I'm in the process of cleaning down my Superfish Home 25 aquarium and have some dragon stone soaking downstairs. I also have some JBL Volcano Rock and ADA Aquasoil Amazonia powder type on it's way to use as the substrate, with a co2 kit and Aquael PAT Mini filter. 

The plan is for this to be a shrimp only tank and I'm thinking of doing it in Iwagumi style with a carpet of Monte Carlo.
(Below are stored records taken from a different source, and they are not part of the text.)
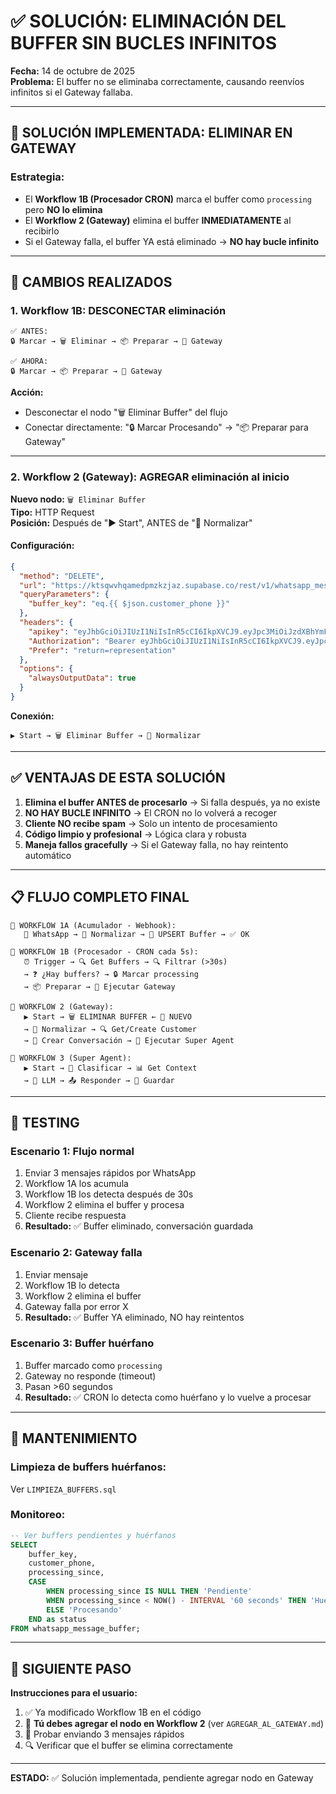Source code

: # ✅ SOLUCIÓN: ELIMINACIÓN DEL BUFFER SIN BUCLES INFINITOS

**Fecha:** 14 de octubre de 2025  
**Problema:** El buffer no se eliminaba correctamente, causando reenvíos infinitos si el Gateway fallaba.

---

## 🎯 **SOLUCIÓN IMPLEMENTADA: ELIMINAR EN GATEWAY**

### **Estrategia:**
- El **Workflow 1B (Procesador CRON)** marca el buffer como `processing` pero **NO lo elimina**
- El **Workflow 2 (Gateway)** elimina el buffer **INMEDIATAMENTE** al recibirlo
- Si el Gateway falla, el buffer YA está eliminado → **NO hay bucle infinito**

---

## 🔧 **CAMBIOS REALIZADOS**

### **1. Workflow 1B: DESCONECTAR eliminación**
```
✅ ANTES:
🔒 Marcar → 🗑️ Eliminar → 📦 Preparar → 🚀 Gateway

✅ AHORA:
🔒 Marcar → 📦 Preparar → 🚀 Gateway
```

**Acción:**
- Desconectar el nodo "🗑️ Eliminar Buffer" del flujo
- Conectar directamente: "🔒 Marcar Procesando" → "📦 Preparar para Gateway"

---

### **2. Workflow 2 (Gateway): AGREGAR eliminación al inicio**

**Nuevo nodo:** `🗑️ Eliminar Buffer`  
**Tipo:** HTTP Request  
**Posición:** Después de "▶️ Start", ANTES de "📝 Normalizar"

#### **Configuración:**
```json
{
  "method": "DELETE",
  "url": "https://ktsqwvhqamedpmzkzjaz.supabase.co/rest/v1/whatsapp_message_buffer",
  "queryParameters": {
    "buffer_key": "eq.{{ $json.customer_phone }}"
  },
  "headers": {
    "apikey": "eyJhbGciOiJIUzI1NiIsInR5cCI6IkpXVCJ9.eyJpc3MiOiJzdXBhYmFzZSIsInJlZiI6Imt0c3F3dmhxYW1lZHBtemt6amF6Iiwicm9sZSI6ImFub24iLCJpYXQiOjE3NTQzNzY3NzEsImV4cCI6MjA2OTk1Mjc3MX0.Y-zMa2F5a7UVT-efldv0sZjLAgmCfeEmhxfP7kgGzNY",
    "Authorization": "Bearer eyJhbGciOiJIUzI1NiIsInR5cCI6IkpXVCJ9.eyJpc3MiOiJzdXBhYmFzZSIsInJlZiI6Imt0c3F3dmhxYW1lZHBtemt6amF6Iiwicm9sZSI6ImFub24iLCJpYXQiOjE3NTQzNzY3NzEsImV4cCI6MjA2OTk1Mjc3MX0.Y-zMa2F5a7UVT-efldv0sZjLAgmCfeEmhxfP7kgGzNY",
    "Prefer": "return=representation"
  },
  "options": {
    "alwaysOutputData": true
  }
}
```

**Conexión:**
```
▶️ Start → 🗑️ Eliminar Buffer → 📝 Normalizar
```

---

## ✅ **VENTAJAS DE ESTA SOLUCIÓN**

1. **Elimina el buffer ANTES de procesarlo** → Si falla después, ya no existe
2. **NO HAY BUCLE INFINITO** → El CRON no lo volverá a recoger
3. **Cliente NO recibe spam** → Solo un intento de procesamiento
4. **Código limpio y profesional** → Lógica clara y robusta
5. **Maneja fallos gracefully** → Si el Gateway falla, no hay reintento automático

---

## 📋 **FLUJO COMPLETO FINAL**

```
🔹 WORKFLOW 1A (Acumulador - Webhook):
   📱 WhatsApp → 📝 Normalizar → 🔄 UPSERT Buffer → ✅ OK

🔹 WORKFLOW 1B (Procesador - CRON cada 5s):
   ⏰ Trigger → 🔍 Get Buffers → 🔍 Filtrar (>30s) 
   → ❓ ¿Hay buffers? → 🔒 Marcar processing 
   → 📦 Preparar → 🚀 Ejecutar Gateway

🔹 WORKFLOW 2 (Gateway):
   ▶️ Start → 🗑️ ELIMINAR BUFFER ← 🎯 NUEVO
   → 📝 Normalizar → 🔍 Get/Create Customer 
   → 💾 Crear Conversación → 🚀 Ejecutar Super Agent

🔹 WORKFLOW 3 (Super Agent):
   ▶️ Start → 🤖 Clasificar → 📊 Get Context 
   → 🧠 LLM → 📤 Responder → 💾 Guardar
```

---

## 🧪 **TESTING**

### **Escenario 1: Flujo normal**
1. Enviar 3 mensajes rápidos por WhatsApp
2. Workflow 1A los acumula
3. Workflow 1B los detecta después de 30s
4. Workflow 2 elimina el buffer y procesa
5. Cliente recibe respuesta
6. **Resultado:** ✅ Buffer eliminado, conversación guardada

### **Escenario 2: Gateway falla**
1. Enviar mensaje
2. Workflow 1B lo detecta
3. Workflow 2 elimina el buffer
4. Gateway falla por error X
5. **Resultado:** ✅ Buffer YA eliminado, NO hay reintentos

### **Escenario 3: Buffer huérfano**
1. Buffer marcado como `processing`
2. Gateway no responde (timeout)
3. Pasan >60 segundos
4. **Resultado:** ✅ CRON lo detecta como huérfano y lo vuelve a procesar

---

## 🧹 **MANTENIMIENTO**

### **Limpieza de buffers huérfanos:**
Ver `LIMPIEZA_BUFFERS.sql`

### **Monitoreo:**
```sql
-- Ver buffers pendientes y huérfanos
SELECT 
    buffer_key,
    customer_phone,
    processing_since,
    CASE
        WHEN processing_since IS NULL THEN 'Pendiente'
        WHEN processing_since < NOW() - INTERVAL '60 seconds' THEN 'Huérfano'
        ELSE 'Procesando'
    END as status
FROM whatsapp_message_buffer;
```

---

## 🚀 **SIGUIENTE PASO**

**Instrucciones para el usuario:**

1. ✅ Ya modificado Workflow 1B en el código
2. 🔧 **Tú debes agregar el nodo en Workflow 2** (ver `AGREGAR_AL_GATEWAY.md`)
3. 🧪 Probar enviando 3 mensajes rápidos
4. 🔍 Verificar que el buffer se elimina correctamente

---

**ESTADO:** ✅ Solución implementada, pendiente agregar nodo en Gateway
I'm looking for advice on this and wondered if anyone else has experience with this tank. The built in LED light is only 5W and I'm unsure if this will provide enough light for Monte Carlo.

Many thanks,

Chris


----------



## J@mes (9 Jun 2018)

Hi, I’m a beginner but from what I’ve read the MC will need more light if you want it to carpet quickly. Had a look at the PFK review on your tank & they seemed to think it’d be alright with some species. 
https://www.practicalfishkeeping.co.uk/gear/reviews/articles/review-superfish-home-25-aquarium


----------



## Iwagumi_Scaper (9 Jun 2018)

I wonder if it's possible to remove the build in LED lid and somehow fit another fixture. What's the best way to figure out wattage? I have an 11W LED on my 60L downstairs which is MUCH taller and I was having algae problems in that tank due to too much light, so I'd guess this home25 is somewhere between 5 and 11w ideally.


----------



## JenCliBee (12 Jun 2018)

MC does pretty well under lower light conditions..... it’s a try and see scenario I guess but I’ve grown it under cheap lower light leds a couple times ..... just grows a little slower but once filled in it seems to thicken quite quick.


----------



## alto (12 Jun 2018)

If you want to try with current LED, I'd grow MC carpet in dry start, then flood tank
Put on CO2 for the transition even if you want to remove this for long term 
(on that size tank, Tropica Grow 60 will be fine - cheap temporary option)
You might also add liquid carbon though some shrimp keepers prefer not to use LC

While tank is in dry start, you can easily cycle the filter in a bin (if you do not have access to cycled filter media) & then add algae crew 1-2 days after flooding tank (they'll remove any melting leaves before you can)


----------